Yorkshire chief expresses concern over unsustainable cricket venues

Mark Arthur feels clubs should not risk heading towards bankruptcy just to host matches © Getty Images

Leeds: May 25, 2013

Yorkshire’s new chief executive Mark Arthur said on Friday he feared the number of grounds bidding for international cricket in England had reached an “unsustainable” level.

Traditionally, international cricket in England was shared between six venues — Lord’s and The Oval (both London), Nottingham’s Trent Bridge and Birmingham’s Edgbaston (both Midlands) and Leeds’s Headingley and Manchester’s Old Trafford [both north of England].
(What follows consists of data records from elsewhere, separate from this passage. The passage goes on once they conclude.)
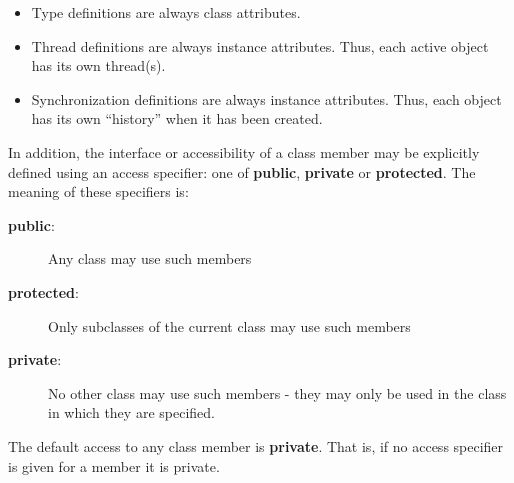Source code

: \documentclass{overturerepchap}
\newcommand{\keyw}[1]{{\bf\ttfamily #1}}
\begin{document}
{\begin{itemize}
\item Type definitions are always class attributes.
\item Thread definitions are always instance attributes. Thus, each active
  object has its own thread(s).
\item Synchronization definitions are always instance attributes. Thus, each
  object has its own ``history'' when it has been created.
\end{itemize}

In addition, the interface or accessibility of a class member may be
explicitly defined using an access specifier: one of \keyw{public},
\keyw{private} or \keyw{protected}. The meaning of these specifiers
is:
\begin{description}
\item[\keyw{public}:] Any class may use such members
\item[\keyw{protected}:] Only subclasses of the current class may use
  such members
\item[\keyw{private}:] No other class may use such members - they may
  only be used in the class in which they are specified.
\end{description}

The default access to any class member is \keyw{private}. That is,
if no access specifier is given for a member it is private.

}
\end{document}
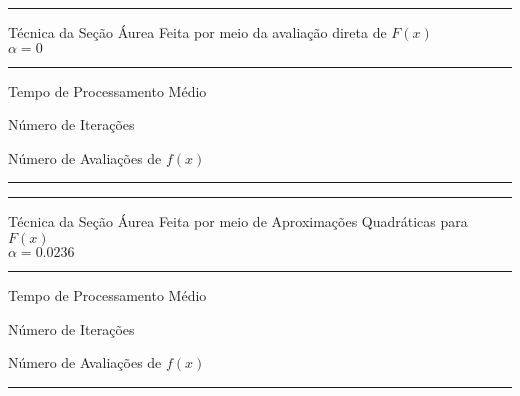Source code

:         \begin{minipage}[h!]{\linewidth}
            \centering
            \hrule
            \vspace{2mm}
            Técnica da Seção Áurea Feita por meio da avaliação direta de $F(x)$ \\ $\alpha=0$
            \vspace{2mm}
            \noindent
            \hrule 
            \vspace{2mm}
            Tempo de Processamento Médio\\
            \label{tab:tblCa} 
            \writetablestt{\tblCa}\par
            \bigskip
            \centering
            Número de Iterações\\
            \label{tab:tblCb} 
            \writetablestt{\tblCb}\par
            \bigskip
            \centering
            Número de Avaliações de $f(x)$\\
            \label{tab:tblCc} 
            \writetablestt{\tblCc}\par
            \vspace{2mm}
            \hrule
            \vspace{2mm}
        \end{minipage}

        \begin{minipage}[h!]{\linewidth}
            \centering
            \hrule
            \vspace{2mm}
            Técnica da Seção Áurea Feita por meio de Aproximações Quadráticas para $F(x)$ \\ $\alpha=0.0236$
            \vspace{2mm}
            \noindent
            \hrule 
            \vspace{2mm}
            Tempo de Processamento Médio\\
            \label{tab:tblDa} 
            \writetablestt{\tblDa}\par
            \bigskip
            \centering
            Número de Iterações\\
            \label{tab:tblDb} 
            \writetablestt{\tblDb}\par
            \bigskip
            \centering
            Número de Avaliações de $f(x)$\\
            \label{tab:tblDc} 
            \writetablestt{\tblDc}\par
            \vspace{2mm}
            \hrule
            \vspace{2mm}
        \end{minipage}

\newpage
But, partly in a bid to get the traditional venues to improve their facilities, recent years have seen the likes of Durham’s Riverside ground and Hampshire’s Rose Bowl added to the list of international grounds
Indeed, there are now 10 existing venues that currently stage one-day internationals, if not Tests, in England with south-west county Somerset keen to add their Taunton base to that list.
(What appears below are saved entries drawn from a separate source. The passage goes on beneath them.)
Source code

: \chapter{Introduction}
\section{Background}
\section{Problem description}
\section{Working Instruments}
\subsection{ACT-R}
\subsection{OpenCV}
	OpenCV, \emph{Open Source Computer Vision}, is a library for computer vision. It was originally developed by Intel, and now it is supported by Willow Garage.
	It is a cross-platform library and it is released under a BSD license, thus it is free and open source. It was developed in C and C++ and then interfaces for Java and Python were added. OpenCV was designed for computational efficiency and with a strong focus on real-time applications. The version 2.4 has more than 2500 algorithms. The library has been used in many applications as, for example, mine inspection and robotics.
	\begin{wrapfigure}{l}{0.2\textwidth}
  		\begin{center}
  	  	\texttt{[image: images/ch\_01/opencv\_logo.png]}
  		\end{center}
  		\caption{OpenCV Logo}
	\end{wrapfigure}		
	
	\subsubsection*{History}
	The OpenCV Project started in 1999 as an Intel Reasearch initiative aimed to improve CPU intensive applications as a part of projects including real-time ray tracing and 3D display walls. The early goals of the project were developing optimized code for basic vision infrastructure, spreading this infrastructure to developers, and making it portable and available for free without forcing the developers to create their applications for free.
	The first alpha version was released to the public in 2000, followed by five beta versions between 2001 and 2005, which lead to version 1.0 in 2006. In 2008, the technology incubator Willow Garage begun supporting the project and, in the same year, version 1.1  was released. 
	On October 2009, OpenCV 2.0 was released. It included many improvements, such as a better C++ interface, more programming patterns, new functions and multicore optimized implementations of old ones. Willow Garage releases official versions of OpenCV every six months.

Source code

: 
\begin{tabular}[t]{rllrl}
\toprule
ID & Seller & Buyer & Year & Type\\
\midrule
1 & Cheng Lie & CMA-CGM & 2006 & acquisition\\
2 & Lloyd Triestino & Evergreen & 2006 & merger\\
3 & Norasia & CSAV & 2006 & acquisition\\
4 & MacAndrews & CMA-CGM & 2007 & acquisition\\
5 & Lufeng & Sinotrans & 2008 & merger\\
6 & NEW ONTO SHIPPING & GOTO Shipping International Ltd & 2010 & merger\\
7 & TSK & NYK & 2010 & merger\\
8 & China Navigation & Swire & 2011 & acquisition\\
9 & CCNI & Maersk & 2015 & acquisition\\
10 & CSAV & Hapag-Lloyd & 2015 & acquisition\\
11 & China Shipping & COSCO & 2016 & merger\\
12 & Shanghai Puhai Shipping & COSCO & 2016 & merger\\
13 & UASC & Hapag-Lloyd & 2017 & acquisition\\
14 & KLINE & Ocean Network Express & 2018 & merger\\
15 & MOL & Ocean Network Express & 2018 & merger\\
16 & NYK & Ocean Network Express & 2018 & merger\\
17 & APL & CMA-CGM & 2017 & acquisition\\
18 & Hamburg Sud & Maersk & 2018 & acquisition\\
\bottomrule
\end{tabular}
And this year the Riverside will stage its first Ashes Test, with Headingley missing out on hosting one of the flagship five-day games against Australia.

The newer international grounds can’t match Headingley, where Australia great Don Bradman twice scored 300 in a Test match and New Zealand won their first Test in England in 1983, for history — but history only counts for so much in a modern, commercial world.

“Now there’s a huge bidding process with 10 soon to be 11 (international grounds), it’s unsustainable really,” Arthur said Friday.

“There’s a finite amount of international cricket in this country, to spread it amongst 11 international grounds and expect all those grounds to be at the same level as the top international grounds around the world, that’s not going to work,” added Arthur, appointed earlier this month.

“You don’t want clubs bankrupting themselves just to stage matches.”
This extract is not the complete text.